Alice sudah terlihat rapi walaupun dia hanya mengenakan pakaian sederhana. Rambut coklat miliknya diikat dengan pita berwarna cream kesukaannya.

Dengan langkah ragu, ia melangkah ke arah kamar ibu mertuanya. Menghela napas panjang lalu menghembuskan dengan pelan, Alice mengetuk pintu.

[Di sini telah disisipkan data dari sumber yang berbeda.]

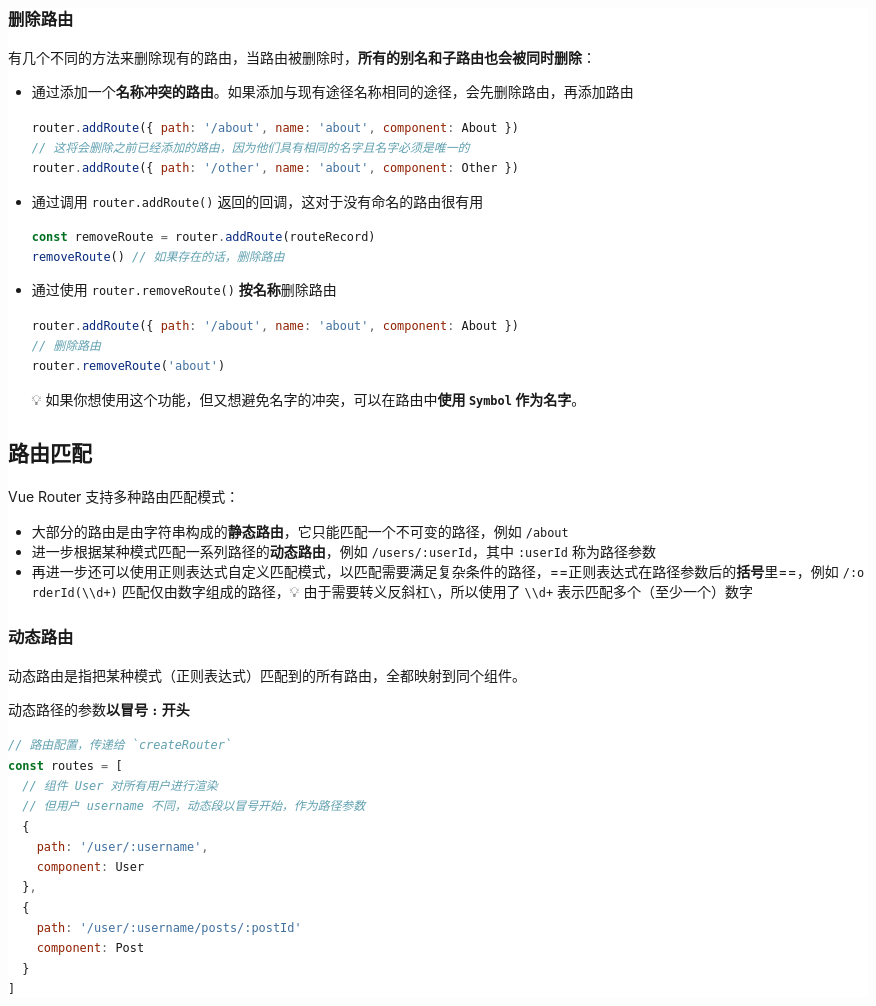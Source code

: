 

### 删除路由

有几个不同的方法来删除现有的路由，当路由被删除时，**所有的别名和子路由也会被同时删除**：

* 通过添加一个**名称冲突的路由**。如果添加与现有途径名称相同的途径，会先删除路由，再添加路由

  ```js
  router.addRoute({ path: '/about', name: 'about', component: About })
  // 这将会删除之前已经添加的路由，因为他们具有相同的名字且名字必须是唯一的
  router.addRoute({ path: '/other', name: 'about', component: Other })
  ```

* 通过调用 `router.addRoute()` 返回的回调，这对于没有命名的路由很有用

  ```js
  const removeRoute = router.addRoute(routeRecord)
  removeRoute() // 如果存在的话，删除路由
  ```

* 通过使用 `router.removeRoute()` **按名称**删除路由

  ```js
  router.addRoute({ path: '/about', name: 'about', component: About })
  // 删除路由
  router.removeRoute('about')
  ```

  :bulb: 如果你想使用这个功能，但又想避免名字的冲突，可以在路由中**使用 `Symbol` 作为名字**。



## 路由匹配

Vue Router 支持多种路由匹配模式：

* 大部分的路由是由字符串构成的**静态路由**，它只能匹配一个不可变的路径，例如 `/about`
* 进一步根据某种模式匹配一系列路径的**动态路由**，例如 `/users/:userId`，其中 `:userId` 称为路径参数
* 再进一步还可以使用正则表达式自定义匹配模式，以匹配需要满足复杂条件的路径，==正则表达式在路径参数后的**括号**里==，例如 `/:orderId(\\d+)` 匹配仅由数字组成的路径，:bulb: 由于需要转义反斜杠`\`，所以使用了 `\\d+` 表示匹配多个（至少一个）数字

### 动态路由

动态路由是指把某种模式（正则表达式）匹配到的所有路由，全都映射到同个组件。

动态路径的参数**以冒号 `:` 开头**

```js
// 路由配置，传递给 `createRouter`
const routes = [
  // 组件 User 对所有用户进行渲染
  // 但用户 username 不同，动态段以冒号开始，作为路径参数
  {
    path: '/user/:username',
    component: User
  },
  {
    path: '/user/:username/posts/:postId'
    component: Post
  }
]
```
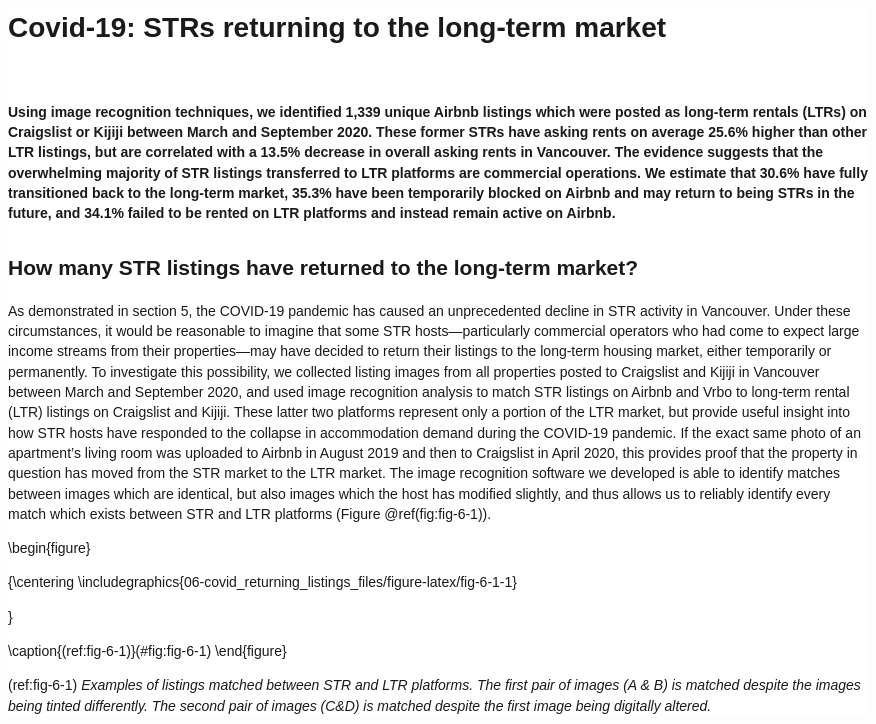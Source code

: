 # Covid-19: STRs returning to the long-term market

<style type="text/css">
  body{
  font-family: Futura, Helvetica, Arial;
}
</style>

<br>





**Using image recognition techniques, we identified 1,339 unique Airbnb listings which were posted as long-term rentals (LTRs) on Craigslist or Kijiji between March and September 2020. These former STRs have asking rents on average 25.6% higher than other LTR listings, but are correlated with a 13.5% decrease in overall asking rents in Vancouver. The evidence suggests that the overwhelming majority of STR listings transferred to LTR platforms are commercial operations. We estimate that 30.6% have fully transitioned back to the long-term market, 35.3% have been temporarily blocked on Airbnb and may return to being STRs in the future, and 34.1% failed to be rented on LTR platforms and instead remain active on Airbnb.**

## How many STR listings have returned to the long-term market?





As demonstrated in section 5, the COVID-19 pandemic has caused an unprecedented decline in STR activity in Vancouver. Under these circumstances, it would be reasonable to imagine that some STR hosts—particularly commercial operators who had come to expect large income streams from their properties—may have decided to return their listings to the long-term housing market, either temporarily or permanently. To investigate this possibility, we collected listing images from all properties posted to Craigslist and Kijiji in Vancouver between March and September 2020, and used image recognition analysis to match STR listings on Airbnb and Vrbo to long-term rental (LTR) listings on Craigslist and Kijiji. These latter two platforms represent only a portion of the LTR market, but provide useful insight into how STR hosts have responded to the collapse in accommodation demand during the COVID-19 pandemic. If the exact same photo of an apartment’s living room was uploaded to Airbnb in August 2019 and then to Craigslist in April 2020, this provides proof that the property in question has moved from the STR market to the LTR market. The image recognition software we developed is able to identify matches between images which are identical, but also images which the host has modified slightly, and thus allows us to reliably identify every match which exists between STR and LTR platforms (Figure \@ref(fig:fig-6-1)).

\begin{figure}

{\centering \includegraphics{06-covid_returning_listings_files/figure-latex/fig-6-1-1} 

}

\caption{(ref:fig-6-1)}(\#fig:fig-6-1)
\end{figure}

(ref:fig-6-1) _Examples of listings matched between STR and LTR platforms. The first pair of images (A & B) is matched despite the images being tinted differently. The second pair of images (C&D) is matched despite the first image being digitally altered._
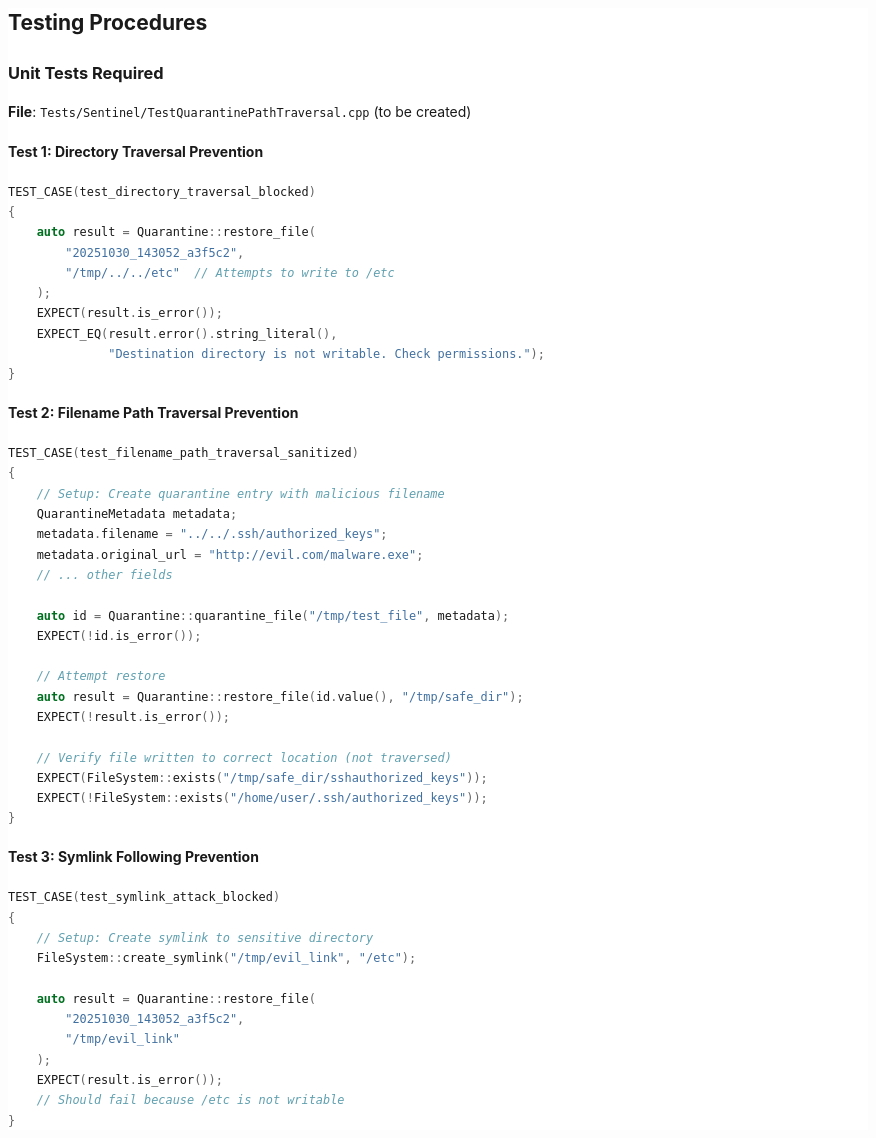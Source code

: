 
## Testing Procedures

### Unit Tests Required

**File**: `Tests/Sentinel/TestQuarantinePathTraversal.cpp` (to be created)

#### Test 1: Directory Traversal Prevention
```cpp
TEST_CASE(test_directory_traversal_blocked)
{
    auto result = Quarantine::restore_file(
        "20251030_143052_a3f5c2",
        "/tmp/../../etc"  // Attempts to write to /etc
    );
    EXPECT(result.is_error());
    EXPECT_EQ(result.error().string_literal(),
              "Destination directory is not writable. Check permissions.");
}
```

#### Test 2: Filename Path Traversal Prevention
```cpp
TEST_CASE(test_filename_path_traversal_sanitized)
{
    // Setup: Create quarantine entry with malicious filename
    QuarantineMetadata metadata;
    metadata.filename = "../../.ssh/authorized_keys";
    metadata.original_url = "http://evil.com/malware.exe";
    // ... other fields

    auto id = Quarantine::quarantine_file("/tmp/test_file", metadata);
    EXPECT(!id.is_error());

    // Attempt restore
    auto result = Quarantine::restore_file(id.value(), "/tmp/safe_dir");
    EXPECT(!result.is_error());

    // Verify file written to correct location (not traversed)
    EXPECT(FileSystem::exists("/tmp/safe_dir/sshauthorized_keys"));
    EXPECT(!FileSystem::exists("/home/user/.ssh/authorized_keys"));
}
```

#### Test 3: Symlink Following Prevention
```cpp
TEST_CASE(test_symlink_attack_blocked)
{
    // Setup: Create symlink to sensitive directory
    FileSystem::create_symlink("/tmp/evil_link", "/etc");

    auto result = Quarantine::restore_file(
        "20251030_143052_a3f5c2",
        "/tmp/evil_link"
    );
    EXPECT(result.is_error());
    // Should fail because /etc is not writable
}
```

Luna membuka pintu dengan tatapan sinis, ia bersedekap dan menatap Alice malas. "Katakan apa maumu?" Luna mendengus pelan.

Alice tersenyum kecil dan berucap pelan, "Ibu, aku akan kerumah Ibuku. Mungkin pulang sedikit terlambat."

Luna menoleh cepat, seperti tidak terima dengan apa yang Alice katakan barusan. Ia mendekat dan menatap tajam menantunya. "Kau pasti beralasan agar tidak bekerja benarkan?"